La molestia assume così nel mondo virtuale la stessa importanza e criticità che ha nel mondo reale.  La comunicazione digitale sembrerebbe favorire l’insorgere del cyberstalking proprio perché abbatte le barriere, non solo territoriali – i comportamenti molesti possono varcare i confini nazionali – ma anche fisiche: il cyberstalker non deve confrontarsi direttamente ed “emotivamente” con la vittima.

Al giorno d’oggi, nonostante si faccia un uso intenso di internet, il cyberstalking è un reato di cui si parla poco. Nel codice penale ovvero in altra fonte giuridica non ne esiste una definizione vera e propria. L’art 612 bis c.p. si limita a prevedere come circostanza aggravante le condotte persecutorie attuate con strumenti informatici o telematici; il cyberstalking costituisce quindi una modalità di estrinsecazione degli atti persecutori che si differenzia solo nei fatti dalla forma “classica” di stalking. Mentre lo stalker “tradizionale” è animato dal desiderio di entrare in contatto con la vittima (attraverso il pedinamento, gli appostamenti sotto casa..), il cyberstalker pratica un “approccio” esclusivamente virtuale(invio continuo di e-mail, accesso a chat anche attraverso falsi nomi..).

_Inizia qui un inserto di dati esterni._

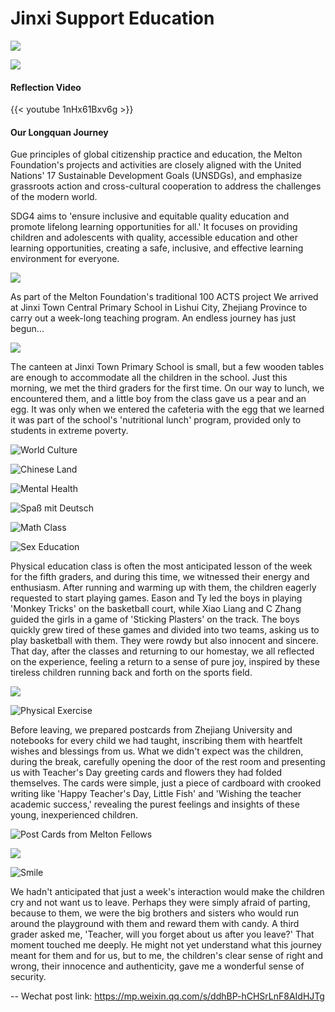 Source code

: # Jinxi Support Education


![](/img/jinxi-1.png)

![](/img/jinxi-2.png)

#### Reflection Video

{{< youtube 1nHx61Bxv6g >}}

#### Our Longquan Journey

Gue principles of global citizenship practice and education, the Melton Foundation's projects and activities are closely aligned with the United Nations' 17 Sustainable Development Goals (UNSDGs), and emphasize grassroots action and cross-cultural cooperation to address the challenges of the modern world.

SDG4 aims to 'ensure inclusive and equitable quality education and promote lifelong learning opportunities for all.' It focuses on providing children and adolescents with quality, accessible education and other learning opportunities, creating a safe, inclusive, and effective learning environment for everyone.

![](/img/jinxi-3.png)

As part of the Melton Foundation's traditional 100 ACTS project
We arrived at Jinxi Town Central Primary School in Lishui City, Zhejiang Province
to carry out a week-long teaching program. 
An endless journey has just begun...

![](/img/jinxi-4.png)

The canteen at Jinxi Town Primary School is small, but a few wooden tables are enough to accommodate all the children in the school. Just this morning, we met the third graders for the first time. On our way to lunch, we encountered them, and a little boy from the class gave us a pear and an egg. It was only when we entered the cafeteria with the egg that we learned it was part of the school's 'nutritional lunch' program, provided only to students in extreme poverty.

![World Culture](/img/jinxi-5.png)

![Chinese Land](/img/jinxi-6.png)

![Mental Health](/img/jinxi-7.png)

![Spaß mit Deutsch](/img/jinxi-8.png)

![Math Class](/img/jinxi-9.png)

![Sex Education](/img/jinxi-10.png)

Physical education class is often the most anticipated lesson of the week for the fifth graders, and during this time, we witnessed their energy and enthusiasm. After running and warming up with them, the children eagerly requested to start playing games. Eason and Ty led the boys in playing 'Monkey Tricks' on the basketball court, while Xiao Liang and C Zhang guided the girls in a game of 'Sticking Plasters' on the track. The boys quickly grew tired of these games and divided into two teams, asking us to play basketball with them. They were rowdy but also innocent and sincere. That day, after the classes and returning to our homestay, we all reflected on the experience, feeling a return to a sense of pure joy, inspired by these tireless children running back and forth on the sports field.

![](/img/jinxi-11.png)

![Physical Exercise](/img/jinxi-12.png)

Before leaving, we prepared postcards from Zhejiang University and notebooks for every child we had taught, inscribing them with heartfelt wishes and blessings from us. What we didn't expect was the children, during the break, carefully opening the door of the rest room and presenting us with Teacher's Day greeting cards and flowers they had folded themselves. The cards were simple, just a piece of cardboard with crooked writing like 'Happy Teacher's Day, Little Fish' and 'Wishing the teacher academic success,' revealing the purest feelings and insights of these young, inexperienced children.

![Post Cards from Melton Fellows](/img/jinxi-13.png)

![](/img/jinxi-14.png)

![Smile](/img/jinxi-15.png)

We hadn't anticipated that just a week's interaction would make the children cry and not want us to leave. Perhaps they were simply afraid of parting, because to them, we were the big brothers and sisters who would run around the playground with them and reward them with candy. A third grader asked me, 'Teacher, will you forget about us after you leave?' That moment touched me deeply. He might not yet understand what this journey meant for them and for us, but to me, the children's clear sense of right and wrong, their innocence and authenticity, gave me a wonderful sense of security.

-- Wechat post link: https://mp.weixin.qq.com/s/ddhBP-hCHSrLnF8AIdHJTg

<!--more-->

In ogni caso, il cyberstalking è pur sempre stalking e gli elementi necessari affinché esso possa integrarsi sono i medesimi: la condotta stalkerizzante deve essere ripetuta e tale da ingenerare ansia e paura nella vittima o comunque tale da indurla a modificare le proprie abitudini di vita.

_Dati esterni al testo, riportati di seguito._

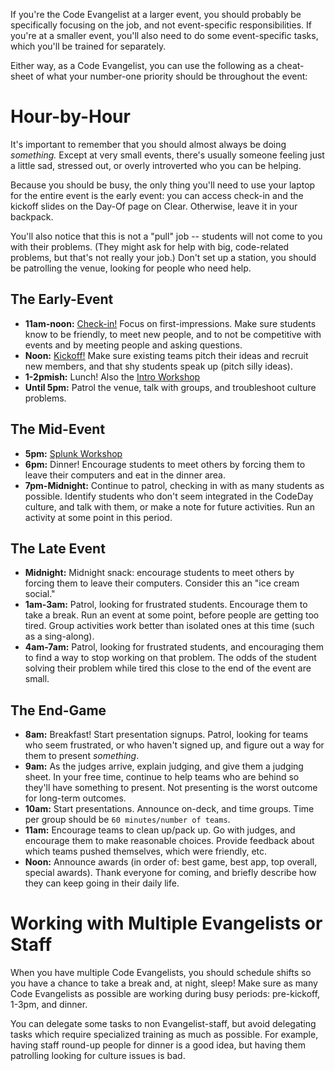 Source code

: If you're the Code Evangelist at a larger event, you should probably be specifically focusing on the job, and not event-specific responsibilities. If you're at a smaller event, you'll also need to do some event-specific tasks, which you'll be trained for separately.

Either way, as a Code Evangelist, you can use the following as a cheat-sheet of what your number-one priority should be throughout the event:

# Hour-by-Hour

It's important to remember that you should almost always be doing _something._ Except at very small events, there's usually someone feeling just a little sad, stressed out, or overly introverted who you can be helping.

Because you should be busy, the only thing you'll need to use your laptop for the entire event is the early event: you can access check-in and the kickoff slides on the Day-Of page on Clear. Otherwise, leave it in your backpack.

You'll also notice that this is not a "pull" job -- students will not come to you with their problems. (They might ask for help with big, code-related problems, but that's not really your job.) Don't set up a station, you should be patrolling the venue, looking for people who need help.

## The Early-Event

- **11am-noon:** [Check-in!](https://clear.codeday.org/dayof) Focus on first-impressions. Make sure students know to be friendly, to meet new people, and to not be competitive with events and by meeting people and asking questions.
- **Noon:** [Kickoff!](https://clear.codeday.org/dayof/deck/slides) Make sure existing teams pitch their ideas and recruit new members, and that shy students speak up (pitch silly ideas). 
- **1-2pmish:** Lunch! Also the [Intro Workshop](https://blog.srnd.org/jumping-over-chairs-and-learning-to-make-a-game-with-construct-2-a796f4def9e9)
- **Until 5pm:** Patrol the venue, talk with groups, and troubleshoot culture problems.

## The Mid-Event

- **5pm:** [Splunk Workshop](https://blog.srnd.org/making-better-games-with-splunk-975cd2a605ce)
- **6pm:** Dinner! Encourage students to meet others by forcing them to leave their computers and eat in the dinner area.
- **7pm-Midnight:** Continue to patrol, checking in with as many students as possible. Identify students who don't seem integrated in the CodeDay culture, and talk with them, or make a note for future activities. Run an activity at some point in this period.

## The Late Event

- **Midnight:** Midnight snack: encourage students to meet others by forcing them to leave their computers. Consider this an "ice cream social."
- **1am-3am:** Patrol, looking for frustrated students. Encourage them to take a break. Run an event at some point, before people are getting too tired. Group activities work better than isolated ones at this time (such as a sing-along).
- **4am-7am:** Patrol, looking for frustrated students, and encouraging them to find a way to stop working on that problem. The odds of the student solving their problem while tired this close to the end of the event are small.

## The End-Game

- **8am:** Breakfast! Start presentation signups. Patrol, looking for teams who seem frustrated, or who haven't signed up, and figure out a way for them to present _something_.
- **9am:** As the judges arrive, explain judging, and give them a judging sheet. In your free time, continue to help teams who are behind so they'll have something to present. Not presenting is the worst outcome for long-term outcomes.
- **10am:** Start presentations. Announce on-deck, and time groups. Time per group should be `60 minutes/number of teams`.
- **11am:** Encourage teams to clean up/pack up. Go with judges, and encourage them to make reasonable choices. Provide feedback about which teams pushed themselves, which were friendly, etc.
- **Noon:** Announce awards (in order of: best game, best app, top overall, special awards). Thank everyone for coming, and briefly describe how they can keep going in their daily life.

# Working with Multiple Evangelists or Staff

When you have multiple Code Evangelists, you should schedule shifts so you have a chance to take a break and, at night, sleep! Make sure as many Code Evangelists as possible are working during busy periods: pre-kickoff, 1-3pm, and dinner.

You can delegate some tasks to non Evangelist-staff, but avoid delegating tasks which require specialized training as much as possible. For example, having staff round-up people for dinner is a good idea, but having them patrolling looking for culture issues is bad. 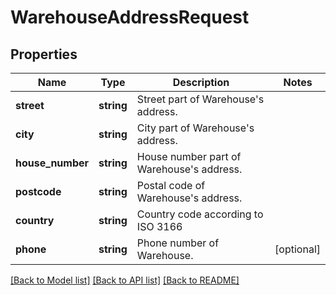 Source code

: # WarehouseAddressRequest

## Properties
Name | Type | Description | Notes
------------ | ------------- | ------------- | -------------
**street** | **string** | Street part of Warehouse&#x27;s address. | 
**city** | **string** | City part of Warehouse&#x27;s address. | 
**house_number** | **string** | House number part of Warehouse&#x27;s address. | 
**postcode** | **string** | Postal code of Warehouse&#x27;s address. | 
**country** | **string** | Country code according to ISO 3166 | 
**phone** | **string** | Phone number of Warehouse. | [optional] 

[[Back to Model list]](../../README.md#documentation-for-models) [[Back to API list]](../../README.md#documentation-for-api-endpoints) [[Back to README]](../../README.md)

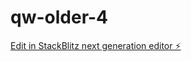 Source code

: # qw-older-4

[Edit in StackBlitz next generation editor ⚡️](https://stackblitz.com/~/github.com/amithcabraal/qw-older-4) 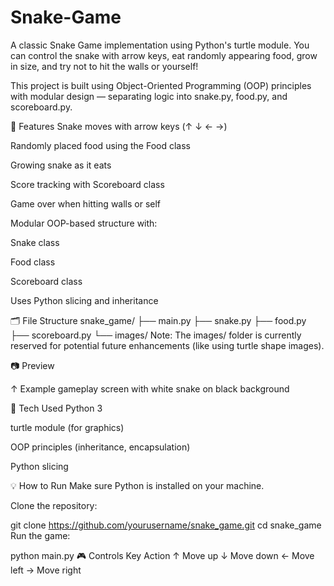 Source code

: # Snake-Game
A classic Snake Game implementation using Python's turtle module. You can control the snake with arrow keys, eat randomly appearing food, grow in size, and try not to hit the walls or yourself!

This project is built using Object-Oriented Programming (OOP) principles with modular design — separating logic into snake.py, food.py, and scoreboard.py.

🚀 Features
Snake moves with arrow keys (↑ ↓ ← →)

Randomly placed food using the Food class

Growing snake as it eats

Score tracking with Scoreboard class

Game over when hitting walls or self

Modular OOP-based structure with:

Snake class

Food class

Scoreboard class

Uses Python slicing and inheritance

🗂 File Structure
snake_game/
├── main.py
├── snake.py
├── food.py
├── scoreboard.py
└── images/
Note: The images/ folder is currently reserved for potential future enhancements (like using turtle shape images).

📷 Preview

↑ Example gameplay screen with white snake on black background

🧠 Tech Used
Python 3

turtle module (for graphics)

OOP principles (inheritance, encapsulation)

Python slicing

💡 How to Run
Make sure Python is installed on your machine.

Clone the repository:

git clone https://github.com/yourusername/snake_game.git
cd snake_game
Run the game:

python main.py
🎮 Controls
Key	Action
↑	Move up
↓	Move down
←	Move left
→	Move right
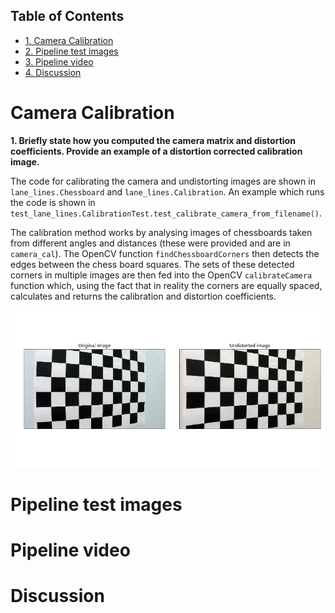 <div id="table-of-contents">
<h2>Table of Contents</h2>
<div id="text-table-of-contents">
<ul>
<li><a href="#sec-1">1. Camera Calibration</a></li>
<li><a href="#sec-2">2. Pipeline test images</a></li>
<li><a href="#sec-3">3. Pipeline video</a></li>
<li><a href="#sec-4">4. Discussion</a></li>
</ul>
</div>
</div>

# Camera Calibration<a id="sec-1" name="sec-1"></a>

**1. Briefly state how you computed the camera matrix and distortion coefficients. Provide an example of a distortion corrected calibration image.**

The code for calibrating the camera and undistorting images are shown in `lane_lines.Chessboard` and `lane_lines.Calibration`. An example which runs the code is shown in `test_lane_lines.CalibrationTest.test_calibrate_camera_from_filename()`.

The calibration method works by analysing images of chessboards taken from different angles and distances (these were provided and are in `camera_cal`). The OpenCV function `findChessboardCorners` then detects the edges between the chess board squares. The sets of these detected corners in multiple images are then fed into the OpenCV `calibrateCamera` function which, using the fact that in reality the corners are equally spaced, calculates and returns the calibration and distortion coefficients.

![img](./writeup_images/calibration_undistorted.png)

# Pipeline test images<a id="sec-2" name="sec-2"></a>

# Pipeline video<a id="sec-3" name="sec-3"></a>

# Discussion<a id="sec-4" name="sec-4"></a>
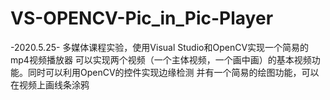 # VS-OPENCV-Pic_in_Pic-Player
-2020.5.25-
多媒体课程实验，使用Visual Studio和OpenCV实现一个简易的mp4视频播放器
可以实现两个视频（一个主体视频，一个画中画）的基本视频功能。同时可以利用OpenCV的控件实现边缘检测
并有一个简易的绘图功能，可以在视频上画线条涂鸦

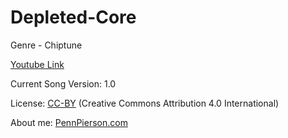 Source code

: # Depleted-Core
Genre - Chiptune

[Youtube Link](https://www.youtube.com/watch?v=_io2Wi4h2Bw&list=PLye9mcKwe2zy3KW8uK_3F7HVMjJjdqSqU&index=8)

Current Song Version: 1.0

License: [CC-BY](http://creativecommons.org/licenses/by/4.0/) (Creative Commons Attribution 4.0 International)

About me: [PennPierson.com](http://pennpierson.com/)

 Non tutti i comportamenti molesti possono considerarsi persecutori. Si richiede infatti:

  1. coscienza e volontà di realizzare una condotta intimidatoria, indipendentemente dalle finalità concretamente perseguite (dolo generico);
  2. situazione relazionale tra vittima e persecutore che può essere reale o immaginaria (il molestatore può infatti illudersi di aver instaurato un qualche tipo di rapporto con la vittima sulla base di meri “like” sul social network); 
  3.  reiterazione dei contatti intrusivi. Il “cyberspazio” consente all’individuo di superare le inibizioni personali. Il carattere dell’anonimato rende infatti difficile identificare e localizzare i cyberstalkers, che a loro volta usano la tecnologia per cancellare le loro tracce.

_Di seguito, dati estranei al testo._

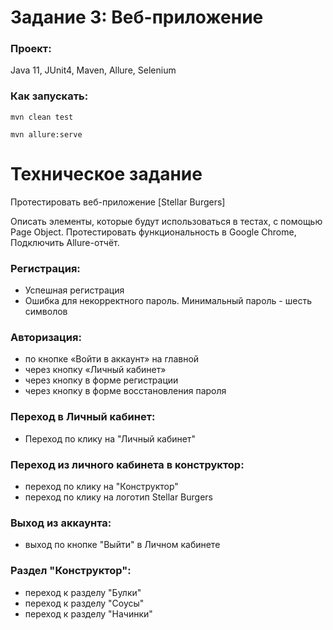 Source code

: # Задание 3: Веб-приложение
### Проект:

Java 11, JUnit4, Maven, Allure, Selenium

### Как запускать:

`mvn clean test`

`mvn allure:serve`

# Техническое задание

Протестировать веб-приложение [Stellar Burgers]

Описать элементы, которые будут использоваться в тестах, с помощью Page Object.
Протестировать функциональность в Google Chrome, Подключить Allure-отчёт.

### Регистрация:
- Успешная регистрация
- Ошибка для некорректного пароль. Минимальный пароль - шесть символов

### Авторизация:
- по кнопке «Войти в аккаунт» на главной
- через кнопку «Личный кабинет»
- через кнопку в форме регистрации
- через кнопку в форме восстановления пароля

### Переход в Личный кабинет:
- Переход по клику на "Личный кабинет"

### Переход из личного кабинета в конструктор:
- переход по клику на "Конструктор"
- переход по клику на логотип Stellar Burgers

### Выход из аккаунта:
- выход по кнопке "Выйти" в Личном кабинете

### Раздел "Конструктор":
- переход к разделу "Булки"
- переход к разделу "Соусы"
- переход к разделу "Начинки" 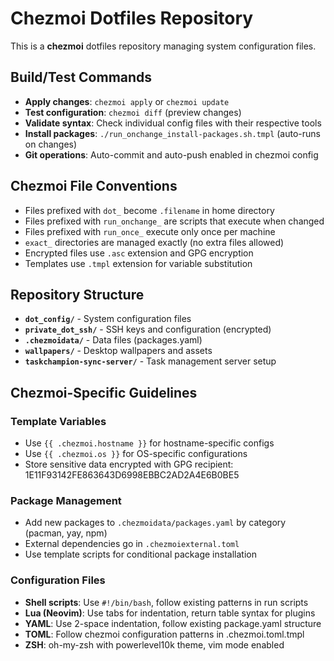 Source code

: # Chezmoi Dotfiles Repository

This is a **chezmoi** dotfiles repository managing system configuration files.

## Build/Test Commands

- **Apply changes**: `chezmoi apply` or `chezmoi update`
- **Test configuration**: `chezmoi diff` (preview changes)
- **Validate syntax**: Check individual config files with their respective tools
- **Install packages**: `./run_onchange_install-packages.sh.tmpl` (auto-runs on changes)
- **Git operations**: Auto-commit and auto-push enabled in chezmoi config

## Chezmoi File Conventions

- Files prefixed with `dot_` become `.filename` in home directory
- Files prefixed with `run_onchange_` are scripts that execute when changed
- Files prefixed with `run_once_` execute only once per machine
- `exact_` directories are managed exactly (no extra files allowed)
- Encrypted files use `.asc` extension and GPG encryption
- Templates use `.tmpl` extension for variable substitution

## Repository Structure

- **`dot_config/`** - System configuration files
- **`private_dot_ssh/`** - SSH keys and configuration (encrypted)
- **`.chezmoidata/`** - Data files (packages.yaml)
- **`wallpapers/`** - Desktop wallpapers and assets
- **`taskchampion-sync-server/`** - Task management server setup

## Chezmoi-Specific Guidelines

### Template Variables
- Use `{{ .chezmoi.hostname }}` for hostname-specific configs
- Use `{{ .chezmoi.os }}` for OS-specific configurations
- Store sensitive data encrypted with GPG recipient: 1E11F93142FE863643D6998EBBC2AD2A4E6B0BE5

### Package Management
- Add new packages to `.chezmoidata/packages.yaml` by category (pacman, yay, npm)
- External dependencies go in `.chezmoiexternal.toml`
- Use template scripts for conditional package installation

### Configuration Files
- **Shell scripts**: Use `#!/bin/bash`, follow existing patterns in run scripts
- **Lua (Neovim)**: Use tabs for indentation, return table syntax for plugins
- **YAML**: Use 2-space indentation, follow existing package.yaml structure
- **TOML**: Follow chezmoi configuration patterns in .chezmoi.toml.tmpl
- **ZSH**: oh-my-zsh with powerlevel10k theme, vim mode enabled
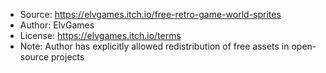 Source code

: - Source: https://elvgames.itch.io/free-retro-game-world-sprites
- Author: ElvGames
- License: https://elvgames.itch.io/terms
- Note: Author has explicitly allowed redistribution of free assets in open-source projects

 Il terzo comma del 612 bis c.p. prevede un aumento di pena nel caso in cui il fatto sia commesso in danno di un minore. Si evince quindi che può esservi coincidenza tra i comportamenti tipici del bullismo e quelli concernenti lo stalking a condizione che nella fattispecie concreta ricorrano tutti i crismi astrattamente previsti.

La crescente diffusione di questa nuova forma di persecuzione ha fatto si che in alcuni Paesi (Stati Uniti, Australia, Gran Bretagna) siano state istituite associazioni no profit a sostegno delle vittime di cyberstalking (come “Cyberangels”,“Working on Halt Online Abuse”, che studiano altresì l’evoluzione del fenomeno). L’abbattimento delle barriere fisiche e virtuali (si pensi alla tendenza, più o meno diffusa, di georeferenziare le immagini sui vari social network attraverso il noto sistema di “tagging”), come detto, incoraggia gli stalker a spingersi oltre quanto nella vita reale riuscirebbero a fare, con conseguenze potenzialmente dannosissime.